Milk floats, swap shops and a slower pace generally – that’s the way to get a 74% recycling rate according to charity Cwm Harry Land Trust. The social enterprise is 15 months into a two-year zero-waste recycling pilot spread across two communities in Powys, mid Wales, which according to the Trust could work in the cities too.

Milk floats, swap shops and a slower pace generally – that’s the way to get a 74% recycling rate according to charity Cwm Harry Land Trust. The social enterprise is 15 months into a two-year zero-waste recycling pilot spread across two communities in Powys, mid Wales, which according to the Trust could work in the cities too.

How does it work? A ‘recycled’ milk float trundles through the communities of Presteigne and Norton collecting 14 streams of waste. It’s slow going with just 250 households visited each day - out of the 1,200 in the pilot. Residual waste is collected in clear bags instead of the usual black sacks so householders can see what they are throwing away. A blue opaque bag is provided for personal waste such as nappies.

“The thing has been to make waste visible,” says zero Waste Development Manager Katy Anderson. “Conventional waste operators arrive at the crack of dawn in a big truck and are only there for a few minutes and then disappear. We have a very different approach, a slow recycling approach.”

The benefit of all this is that staff are able to talk to residents and answer questions on their round. A dedicated recycling officer enhances this by holding events such as swap shops and cafe recycling drop-ins. “It’s almost a drip feed of information and discussion with individuals,” says Anderson.

The money collected from the recovery of the recyclables goes back into the community, which she argues helps “reconnect” people with the value of waste. Last year, two schools, local community transport, air ambulance and a church between them benefited from £10,800.

A surprising and welcome bonus says Anderson is that, “it’s become a norm not just to recycle but to avoid creating waste in the first place”.

Welsh Government environment minister John Griffiths visited Presteigne when the national figures were released. He says: “One of the key reasons the Presteigne and Norton project has been able to reach this level of recycling is the huge effort they have made to engage with the local community. This has involved employing local staff, café drop in sessions, talks, litter picks and much more. The result of this fantastic engagement is a 92 per cent participation rate and a community that understands and supports the scheme.”

While the 74% recycling rate was achieved between April and June this year, overall the two communities have secured a 60% recycling rate. But it does seem to suggest that the Welsh 2025 recycling target of 70% is achievable.  But how much does it cost?

At first sight the pilot is an eye watering £207k for the first year and £225k for the second year. However, Anderson points out that last year Wales recycled just 40% and sent 931,000 tonnes of “waste” to landfill costing £70m. Hitting the 2025 target would shift 30% from landfill – saving £37m yearly.
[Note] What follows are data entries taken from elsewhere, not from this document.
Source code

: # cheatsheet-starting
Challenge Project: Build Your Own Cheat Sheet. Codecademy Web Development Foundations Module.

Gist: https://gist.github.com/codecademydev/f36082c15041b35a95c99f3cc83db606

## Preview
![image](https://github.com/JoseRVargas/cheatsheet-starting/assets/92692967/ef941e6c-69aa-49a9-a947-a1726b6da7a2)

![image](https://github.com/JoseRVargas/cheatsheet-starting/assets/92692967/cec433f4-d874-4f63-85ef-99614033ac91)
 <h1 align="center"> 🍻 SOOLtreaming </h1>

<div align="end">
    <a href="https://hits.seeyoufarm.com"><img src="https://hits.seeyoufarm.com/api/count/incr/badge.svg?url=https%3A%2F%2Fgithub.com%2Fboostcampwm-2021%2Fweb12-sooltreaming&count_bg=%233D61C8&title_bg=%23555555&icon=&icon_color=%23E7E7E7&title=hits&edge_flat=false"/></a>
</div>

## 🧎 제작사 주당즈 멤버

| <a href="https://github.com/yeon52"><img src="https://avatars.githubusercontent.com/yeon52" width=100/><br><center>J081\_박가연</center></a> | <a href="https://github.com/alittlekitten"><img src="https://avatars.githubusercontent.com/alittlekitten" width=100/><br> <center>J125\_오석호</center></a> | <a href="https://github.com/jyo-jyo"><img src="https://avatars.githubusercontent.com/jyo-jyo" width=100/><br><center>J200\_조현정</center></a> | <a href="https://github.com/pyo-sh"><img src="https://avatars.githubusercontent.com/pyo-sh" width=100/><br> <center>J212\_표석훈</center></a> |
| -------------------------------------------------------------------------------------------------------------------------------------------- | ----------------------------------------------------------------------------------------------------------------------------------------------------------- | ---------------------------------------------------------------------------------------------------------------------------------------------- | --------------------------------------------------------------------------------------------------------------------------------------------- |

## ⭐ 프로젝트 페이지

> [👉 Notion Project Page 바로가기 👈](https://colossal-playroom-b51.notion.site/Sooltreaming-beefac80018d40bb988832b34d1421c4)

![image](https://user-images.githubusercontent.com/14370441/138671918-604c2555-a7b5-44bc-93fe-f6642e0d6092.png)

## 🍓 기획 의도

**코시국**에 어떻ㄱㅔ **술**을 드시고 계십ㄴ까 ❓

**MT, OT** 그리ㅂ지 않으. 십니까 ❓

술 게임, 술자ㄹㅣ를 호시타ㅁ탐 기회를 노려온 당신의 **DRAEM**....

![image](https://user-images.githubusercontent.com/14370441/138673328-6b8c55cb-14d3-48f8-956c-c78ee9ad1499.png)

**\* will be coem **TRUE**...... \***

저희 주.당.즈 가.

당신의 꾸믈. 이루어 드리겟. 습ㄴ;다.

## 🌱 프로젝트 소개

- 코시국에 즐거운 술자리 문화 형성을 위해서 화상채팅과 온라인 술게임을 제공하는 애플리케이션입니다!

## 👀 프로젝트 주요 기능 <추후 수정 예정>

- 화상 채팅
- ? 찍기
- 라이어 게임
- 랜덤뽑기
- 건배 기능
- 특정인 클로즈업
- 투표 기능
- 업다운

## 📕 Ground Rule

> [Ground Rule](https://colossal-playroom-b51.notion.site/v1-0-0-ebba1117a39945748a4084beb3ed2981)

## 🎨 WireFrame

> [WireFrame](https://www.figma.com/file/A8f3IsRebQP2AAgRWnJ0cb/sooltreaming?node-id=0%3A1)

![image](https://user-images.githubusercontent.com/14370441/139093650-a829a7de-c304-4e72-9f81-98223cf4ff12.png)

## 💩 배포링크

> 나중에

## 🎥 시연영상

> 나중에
And in addition to this, every tonne of recyclable or reusable material landfilled is a lost income of around £100. It’s a case of investing to make savings.

Cwm Harry Land Trust is already sharing insight and information learned from the pilot with community groups. But while this all sounds wonderful, cynics may be wondering whether milk floats making recycling rounds would work in big cities. But Anderson is adamant that it could.  She says: “Each city is made up of units of 1,200 households, which is what we have here. We are talking to other cities about how this could be done – about how you could run this on an estate. We want to get this out across the country.”